During the Winter Strategic Meeting this past January, MTI established a new committee focused on best practices in cybersecurity and DEFARS. In this new age of connectivity and the Internet of Things, protecting information and processes coming in and going out electronically is critical to any heat-treat operation. Training is also becoming very important in this area.
Dangers of Not Training
Ransomware will be one of the most common security breaches in 2019. Ransomware and security breaches like it can wreak havoc on a business’s infrastructure. Given proper training, these types of attacks are easy to avoid.
Besides the risk of losing valuable information, you may also experience loss of business. Unfortunately, victims of a cybersecurity breach typically suffer financial or reputational damage. Compromised information usually results in customers pulling away from the affected business, and some of those customers may also seek litigation. By contrast, proper cybersecurity training will limit the risk of a breach, thus keeping your customers happy.
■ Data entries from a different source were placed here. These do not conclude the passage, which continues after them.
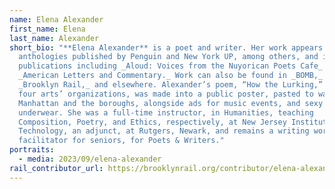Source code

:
 ```yaml
---
name: Elena Alexander
first_name: Elena
last_name: Alexander
short_bio: "**Elena Alexander** is a poet and writer. Her work appears in
  anthologies published by Penguin and New York UP, among others, and in
  publications including _Aloud: Voices from the Nuyorican Poets Cafe_  and
  _American Letters and Commentary._ Work can also be found in _BOMB,_ the
  _Brooklyn Rail,_ and elsewhere. Alexander’s poem, “How the Lurking,” juried by
  four arts’ organizations, was made into a public poster, pasted to walls in
  Manhattan and the boroughs, alongside ads for music events, and sexy
  underwear. She was a full-time instructor, in Humanities, teaching
  Composition, Poetry, and Ethics, respectively, at New Jersey Institute of
  Technology, an adjunct, at Rutgers, Newark, and remains a writing workshop
  facilitator for seniors, for Poets & Writers."
portraits:
  - media: 2023/09/elena-alexander
rail_contributor_url: https://brooklynrail.org/contributor/elena-alexander
---
```

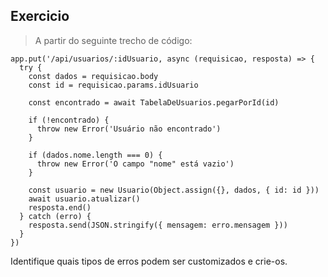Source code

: ## Exercicio

> A partir do seguinte trecho de código:
```
app.put('/api/usuarios/:idUsuario, async (requisicao, resposta) => {
  try {
    const dados = requisicao.body
    const id = requisicao.params.idUsuario

    const encontrado = await TabelaDeUsuarios.pegarPorId(id)

    if (!encontrado) {
      throw new Error('Usuário não encontrado')
    }

    if (dados.nome.length === 0) {
      throw new Error('O campo "nome" está vazio')
    }

    const usuario = new Usuario(Object.assign({}, dados, { id: id }))
    await usuario.atualizar()
    resposta.end()
  } catch (erro) {
    resposta.send(JSON.stringify({ mensagem: erro.mensagem }))
  }
})
```
Identifique quais tipos de erros podem ser customizados e crie-os.
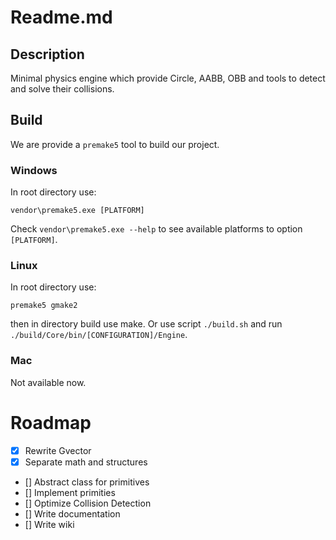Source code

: # Readme.md

## Description
Minimal physics engine which provide Circle, AABB, OBB and tools to detect and solve their collisions.

## Build
We are provide a `premake5` tool to build our project.

### Windows
In root directory use:
```
vendor\premake5.exe [PLATFORM]
```
Check ```vendor\premake5.exe --help``` to see available platforms to option `[PLATFORM]`.

### Linux
In root directory use: 
```
premake5 gmake2
```
then in directory build use make.  Or use script `./build.sh` and run `./build/Core/bin/[CONFIGURATION]/Engine`.

### Mac
Not available now.

# Roadmap

- [x] Rewrite Gvector
- [x] Separate math and structures
- [] Abstract class for primitives
- [] Implement primities
- [] Optimize Collision Detection 
- [] Write documentation 
- [] Write wiki

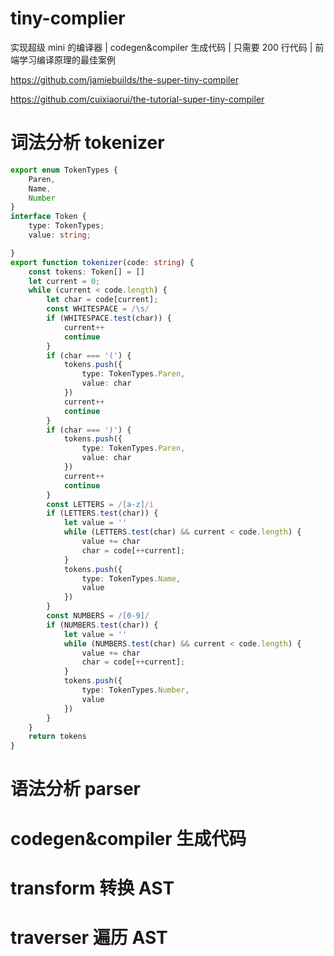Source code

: # tiny-complier

实现超级 mini 的编译器 | codegen&amp;compiler 生成代码 | 只需要 200 行代码 | 前端学习编译原理的最佳案例

https://github.com/jamiebuilds/the-super-tiny-compiler

https://github.com/cuixiaorui/the-tutorial-super-tiny-compiler


# 词法分析 tokenizer
```ts
export enum TokenTypes {
    Paren,
    Name,
    Number
}
interface Token {
    type: TokenTypes;
    value: string;

}
export function tokenizer(code: string) {
    const tokens: Token[] = []
    let current = 0;
    while (current < code.length) {
        let char = code[current];
        const WHITESPACE = /\s/
        if (WHITESPACE.test(char)) {
            current++
            continue
        }
        if (char === '(') {
            tokens.push({
                type: TokenTypes.Paren,
                value: char
            })
            current++
            continue
        }
        if (char === ')') {
            tokens.push({
                type: TokenTypes.Paren,
                value: char
            })
            current++
            continue
        }
        const LETTERS = /[a-z]/i
        if (LETTERS.test(char)) {
            let value = ''
            while (LETTERS.test(char) && current < code.length) {
                value += char
                char = code[++current];
            }
            tokens.push({
                type: TokenTypes.Name,
                value
            })
        }
        const NUMBERS = /[0-9]/
        if (NUMBERS.test(char)) {
            let value = ''
            while (NUMBERS.test(char) && current < code.length) {
                value += char
                char = code[++current];
            }
            tokens.push({
                type: TokenTypes.Number,
                value
            })
        }
    }
    return tokens
}   
```


# 语法分析 parser


# codegen&compiler 生成代码

# transform 转换 AST 

# traverser 遍历 AST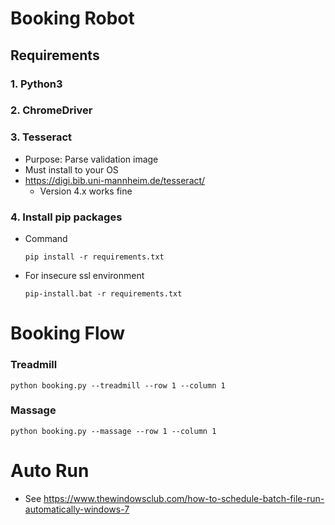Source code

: # Booking Robot

## Requirements

### 1. Python3
### 2. ChromeDriver
### 3. Tesseract

- Purpose: Parse validation image
- Must install to your OS
- https://digi.bib.uni-mannheim.de/tesseract/
	- Version 4.x works fine

### 4. Install pip packages

- Command
    ```
	pip install -r requirements.txt
    ```

- For insecure ssl environment
    ```
	pip-install.bat -r requirements.txt
    ```

# Booking Flow

### Treadmill

```
python booking.py --treadmill --row 1 --column 1
```

### Massage

```
python booking.py --massage --row 1 --column 1
```

# Auto Run

- See https://www.thewindowsclub.com/how-to-schedule-batch-file-run-automatically-windows-7

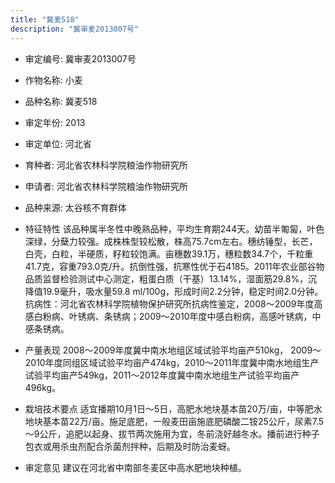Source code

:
 ```yaml
---
title: "冀麦518"
description: "冀审麦2013007号"
---
```

* 审定编号:  冀审麦2013007号

*  作物名称:  小麦

*  品种名称:  冀麦518

*  审定年份:  2013

*  审定单位:  河北省

* 育种者:  河北省农林科学院粮油作物研究所

*  申请者:  河北省农林科学院粮油作物研究所

*  品种来源:  太谷核不育群体

*  特征特性
该品种属半冬性中晚熟品种，平均生育期244天。幼苗半匍匐，叶色深绿，分蘖力较强。成株株型较松散，株高75.7cm左右。穗纺锤型，长芒，白壳，白粒，半硬质，籽粒较饱满。亩穗数39.1万，穗粒数34.7个，千粒重41.7克，容重793.0克/升。抗倒性强，抗寒性优于石4185。2011年农业部谷物品质监督检验测试中心测定，粗蛋白质（干基）13.14%，湿面筋29.8%，沉降值19.9毫升，吸水量59.8 ml/100g，形成时间2.2分钟，稳定时间2.0分钟。抗病性：河北省农林科学院植物保护研究所抗病性鉴定，2008～2009年度高感白粉病、叶锈病、条锈病；2009～2010年度中感白粉病，高感叶锈病，中感条锈病。

*  产量表现
2008～2009年度冀中南水地组区域试验平均亩产510kg， 2009～2010年度同组区域试验平均亩产474kg，2010～2011年度冀中南水地组生产试验平均亩产549kg，2011～2012年度冀中南水地组生产试验平均亩产496kg。

*  栽培技术要点
适宜播期10月1日～5日，高肥水地块基本苗20万/亩，中等肥水地块基本苗22万/亩。施足底肥，一般麦田亩施底肥磷酸二铵25公斤，尿素7.5～9公斤，追肥以起身、拔节两次施用为宜，冬前浇好越冬水。播前进行种子包衣或用杀虫剂配合杀菌剂拌种，后期及时防治麦蚜。

*  审定意见
建议在河北省中南部冬麦区中高水肥地块种植。
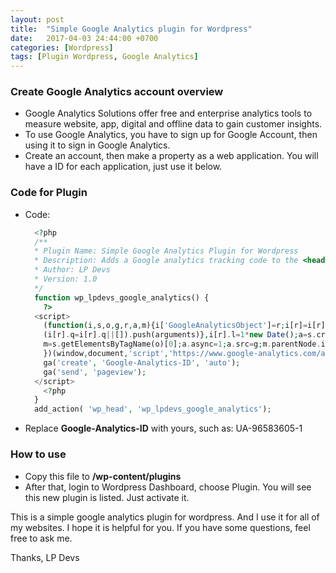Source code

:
 ```yaml
---
layout: post
title:  "Simple Google Analytics plugin for Wordpress"
date:   2017-04-03 24:44:00 +0700
categories: [Wordpress]
tags: [Plugin Wordpress, Google Analytics] 
---
```


### Create Google Analytics account overview

  * Google Analytics Solutions offer free and enterprise analytics tools to measure website, app, digital 
  and offline data to gain customer insights.
  * To use Google Analytics, you have to sign up for Google Account, then using it to sign in Google Analytics. 
  * Create an account, then make a property as a web application. You will have a ID for each application, just use it below.

### Code for Plugin
  
  * Code:
    ```php
      <?php
      /**
      * Plugin Name: Simple Google Analytics Plugin for Wordpress
      * Description: Adds a Google analytics tracking code to the <head> of your theme, by hooking to wp_head.
      * Author: LP Devs
      * Version: 1.0
      */
      function wp_lpdevs_google_analytics() {
        ?>
	  <script>
	    (function(i,s,o,g,r,a,m){i['GoogleAnalyticsObject']=r;i[r]=i[r]||function(){
	    (i[r].q=i[r].q||[]).push(arguments)},i[r].l=1*new Date();a=s.createElement(o),
	    m=s.getElementsByTagName(o)[0];a.async=1;a.src=g;m.parentNode.insertBefore(a,m)
	    })(window,document,'script','https://www.google-analytics.com/analytics.js','ga');
	    ga('create', 'Google-Analytics-ID', 'auto');
	    ga('send', 'pageview');
	  </script>
        <?php
      }
      add_action( 'wp_head', 'wp_lpdevs_google_analytics');
    ```
    
  * Replace **Google-Analytics-ID** with yours, such as: UA-96583605-1
  
### How to use

  * Copy this file to **/wp-content/plugins**
  * After that, login to Wordpress Dashboard, choose Plugin. You will see this new plugin is listed. Just activate it.
  
This is a simple google analytics plugin for wordpress. And I use it for all of my websites. I hope it is helpful for you. 
If you have some questions, feel free to ask me.

Thanks,
LP Devs
  
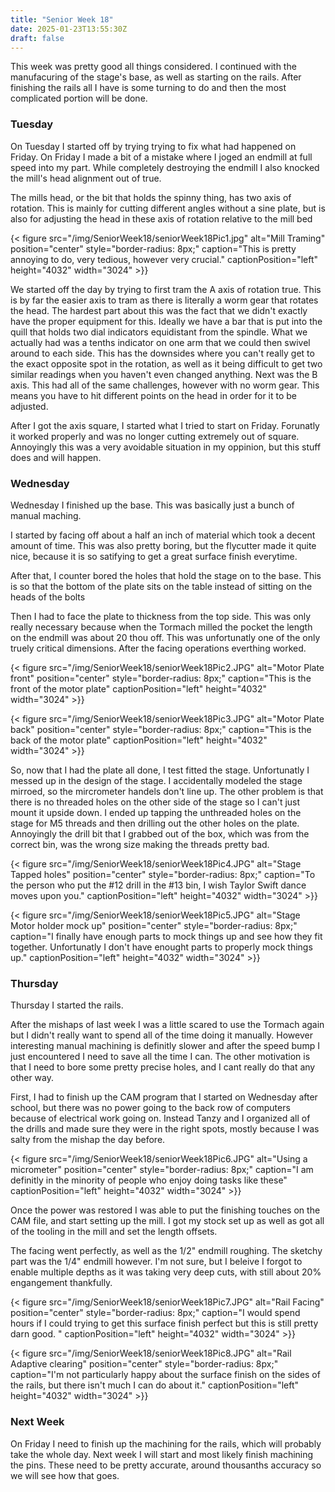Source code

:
 ```yaml
---
title: "Senior Week 18"
date: 2025-01-23T13:55:30Z
draft: false
---
```


This week was pretty good all things considered. I continued with the manufacuring of the stage's base, as well as starting on the rails. After finishing the rails all I have is some turning to do and then the most complicated portion will be done.

### Tuesday 

On Tuesday I started off by trying trying to fix what had happened on Friday. On Friday I made a bit of a mistake where I joged an endmill at full speed into my part. While completely destroying the endmill I also knocked the mill's head alignment out of true. 

The mills head, or the bit that holds the spinny thing, has two axis of rotation. This is mainly for cutting different angles without a sine plate, but is also for adjusting the head in these axis of rotation relative to the mill bed

{< figure src="/img/SeniorWeek18/seniorWeek18Pic1.jpg" alt="Mill Traming" position="center" style="border-radius: 8px;" caption="This is pretty annoying to do, very tedious, however very crucial." captionPosition="left" height="4032" width="3024" >}}

We started off the day by trying to first tram the A axis of rotation true. This is by far the easier axis to tram as there is literally a worm gear that rotates the head. The hardest part about this was the fact that we didn't exactly have the proper equipment for this. Ideally we have a bar that is put into the quill that holds two dial indicators equidistant from the spindle. What we actually had was a tenths indicator on one arm that we could then swivel around to each side. This has the downsides where you can't really get to the exact opposite spot in the rotation, as well as it being difficult to get two similar readings when you haven't even changed anything. Next was the B axis. This had all of the same challenges, however with no worm gear. This means you have to hit different points on the head in order for it to be adjusted. 

After I got the axis square, I started what I tried to start on Friday. Forunatly it worked properly and was no longer cutting extremely out of square. Annoyingly this was a very avoidable situation in my oppinion, but this stuff does and will happen. 

### Wednesday 

Wednesday I finished up the base. This was basically just a bunch of manual maching. 

I started by facing off about a half an inch of material which took a decent amount of time. This was also pretty boring, but the flycutter made it quite nice, because it is so satifying to get a great surface finish everytime. 

After that, I counter bored the holes that hold the stage on to the base. This is so that the bottom of the plate sits on the table instead of sitting on the heads of the bolts 

Then I had to face the plate to thickness from the top side. This was only really necessary because when the Tormach milled the pocket the length on the endmill was about 20 thou off. This was unfortunatly one of the only truely critical dimensions. After the facing operations everthing worked. 

{< figure src="/img/SeniorWeek18/seniorWeek18Pic2.JPG" alt="Motor Plate front" position="center" style="border-radius: 8px;" caption="This is the front of the motor plate" captionPosition="left" height="4032" width="3024" >}}

{< figure src="/img/SeniorWeek18/seniorWeek18Pic3.JPG" alt="Motor Plate back" position="center" style="border-radius: 8px;" caption="This is the back of the motor plate" captionPosition="left" height="4032" width="3024" >}}

So, now that I had the plate all done, I test fitted the stage. Unfortunatly I messed up in the design of the stage. I accidentally modeled the stage mirroed, so the mircrometer handels don't line up. The other problem is that there is no threaded holes on the other side of the stage so I can't just mount it upside down. I ended up tapping the unthreaded holes on the stage for M5 threads and then drilling out the other holes on the plate. Annoyingly the drill bit that I grabbed out of the box, which was from the correct bin, was the wrong size making the threads pretty bad. 

{< figure src="/img/SeniorWeek18/seniorWeek18Pic4.JPG" alt="Stage Tapped holes" position="center" style="border-radius: 8px;" caption="To the person who put the #12 drill in the #13 bin, I wish Taylor Swift dance moves upon you." captionPosition="left" height="4032" width="3024" >}}

{< figure src="/img/SeniorWeek18/seniorWeek18Pic5.JPG" alt="Stage Motor holder mock up" position="center" style="border-radius: 8px;" caption="I finally have enough parts to mock things up and see how they fit together. Unfortunatly I don't have enought parts to properly mock things up." captionPosition="left" height="4032" width="3024" >}}

### Thursday 

Thursday I started the rails.

After the mishaps of last week I was a little scared to use the Tormach again but I didn't really want to spend all of the time doing it manually. However interesting manual machining is definitly slower and after the speed bump I just encountered I need to save all the time I can. The other motivation is that I need to bore some pretty precise holes, and I cant really do that any other way. 

First, I had to finish up the CAM program that I started on Wednesday after school, but there was no power going to the back row of computers because of electrical work going on. Instead Tanzy and I organized all of the drills and made sure they were in the right spots, mostly because I was salty from the mishap the day before.

{< figure src="/img/SeniorWeek18/seniorWeek18Pic6.JPG" alt="Using a micrometer" position="center" style="border-radius: 8px;" caption="I am definitly in the minority of people who enjoy doing tasks like these" captionPosition="left" height="4032" width="3024" >}}

Once the power was restored I was able to put the finishing touches on the CAM file, and start setting up the mill. I got my stock set up as well as got all of the tooling in the mill and set the length offsets. 

The facing went perfectly, as well as the 1/2" endmill roughing. The sketchy part was the 1/4" endmill however. I'm not sure, but I beleive I forgot to enable multiple depths as it was taking very deep cuts, with still about 20% engangement thankfully.

{< figure src="/img/SeniorWeek18/seniorWeek18Pic7.JPG" alt="Rail Facing" position="center" style="border-radius: 8px;" caption="I would spend hours if I could trying to get this surface finish perfect but this is still pretty darn good. " captionPosition="left" height="4032" width="3024" >}}

{< figure src="/img/SeniorWeek18/seniorWeek18Pic8.JPG" alt="Rail Adaptive clearing" position="center" style="border-radius: 8px;" caption="I'm not particularly happy about the surface finish on the sides of the rails, but there isn't much I can do about it." captionPosition="left" height="4032" width="3024" >}}

### Next Week 

On Friday I need to finish up the machining for the rails, which will probably take the whole day. Next week I will start and most likely finish machining the pins. These need to be pretty accurate, around thousanths accuracy so we will see how that goes. 
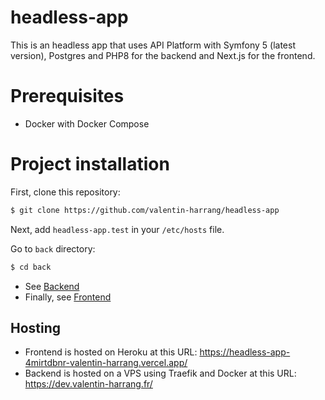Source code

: headless-app
==============

This is an headless app that uses API Platform with Symfony 5 (latest version), Postgres and PHP8 for the backend and Next.js for the frontend.

# Prerequisites

- Docker with Docker Compose

# Project installation

First, clone this repository:

```bash
$ git clone https://github.com/valentin-harrang/headless-app
```

Next, add `headless-app.test` in your `/etc/hosts` file.

Go to `back` directory:

```bash
$ cd back
```

- See [Backend](back/README.md)
- Finally, see [Frontend](front/README.md)

## Hosting

- Frontend is hosted on Heroku at this URL: https://headless-app-4mirtdbnr-valentin-harrang.vercel.app/
- Backend is hosted on a VPS using Traefik and Docker at this URL: https://dev.valentin-harrang.fr/
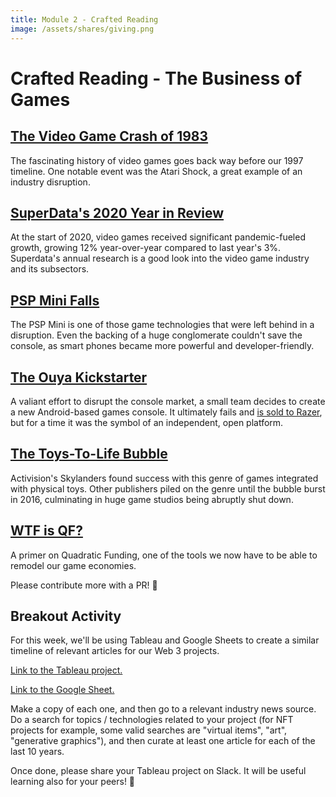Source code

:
 ```yaml
---
title: Module 2 - Crafted Reading
image: /assets/shares/giving.png
---
```


# Crafted Reading - The Business of Games

## <a href="https://en.wikipedia.org/wiki/Video_game_crash_of_1983" target="_blank" rel="noopener noreferrer">The Video Game Crash of 1983</a>

The fascinating history of video games goes back way before our 1997 timeline. One notable event was the Atari Shock, a great example of an industry disruption.

## <a href="https://www.superdataresearch.com/blog/2020-year-in-review" target="_blank" rel="noopener noreferrer">SuperData's 2020 Year in Review</a>

At the start of 2020, video games received significant pandemic-fueled growth, growing 12% year-over-year compared to last year's 3%. Superdata's annual research is a good look into the video game industry and its subsectors.

## <a href="https://www.macworld.com/article/1142857/pspgo.html" target="_blank" rel="noopener noreferrer">PSP Mini Falls</a>

The PSP Mini is one of those game technologies that were left behind in a disruption. Even the backing of a huge conglomerate couldn't save the console, as smart phones became more powerful and developer-friendly. 
 
## <a href="https://www.kickstarter.com/projects/ouya/ouya-a-new-kind-of-video-game-console" target="_blank" rel="noopener noreferrer">The Ouya Kickstarter</a>

A valiant effort to disrupt the console market, a small team decides to create a new Android-based games console. It ultimately fails and <a href="https://techcrunch.com/2019/05/22/seven-years-later-the-ouya-is-dead-for-real/" target="_blank" rel="noopener noreferrer">is sold to Razer</a>, but for a time it was the symbol of an independent, open platform.

## <a href="https://www.gamesindustry.biz/articles/2016-05-11-the-death-of-toys-to-life" target="_blank" rel="noopener noreferrer">The Toys-To-Life Bubble</a>

Activision's Skylanders found success with this genre of games integrated with physical toys. Other publishers piled on the genre until the bubble burst in 2016, culminating in huge game studios being abruptly shut down.

## <a href="https://wtfisqf.com/" target="_blank" rel="noopener noreferrer">WTF is QF?</a>

A primer on Quadratic Funding, one of the tools we now have to be able to remodel our game economies.

Please contribute more with a PR! 📝

## Breakout Activity

For this week, we'll be using Tableau and Google Sheets to create a similar timeline of relevant articles for our Web 3 projects.

[Link to the Tableau project.](https://public.tableau.com/profile/paul.gadi#!/vizhome/GameIndustryTimeline/GameIndustryTimelinebasedonselectGamasutraArticles)

[Link to the Google Sheet.](https://docs.google.com/spreadsheets/d/1NwNkNDqk31cKXO5e5vm3xWs4ieUU-sgot_7hu6f4pmg/edit#gid=0)

Make a copy of each one, and then go to a relevant industry news source. Do a search for topics / technologies related to your project (for NFT projects for example, some valid searches are "virtual items", "art", "generative graphics"), and then curate at least one article for each of the last 10 years.

Once done, please share your Tableau project on Slack. It will be useful learning also for your peers! 🙌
What should I include in my cybersecurity training?
Not all training programs are created equal, but some fundamentals are required to get the biggest bang for your buck. Here are a few topics that will help you create a balanced and educational training program.
- Phishing – Know how to spot and avoid phishing attacks. Phishing e-mails can look very convincing, and accidentally giving away personal or business information can compromise your business.
- Website Safety – At work and at home, it is important to know that many websites cannot be blindly trusted. Even websites that look legitimate can be malicious if the address is wrong by one letter.
- Password Creation – This may be one of the most important lessons in cybersecurity. Employees need to create strong passwords that are easy to remember. A strong password should be a sentence or phrase. Make sure to include numbers and symbols into your password as well.
In addition to having strong passwords, two-factor authentication (2FA) will help add another layer of security to your accounts. 2FA works by requiring users to input another code provided by something the user physically has (such as a smartphone).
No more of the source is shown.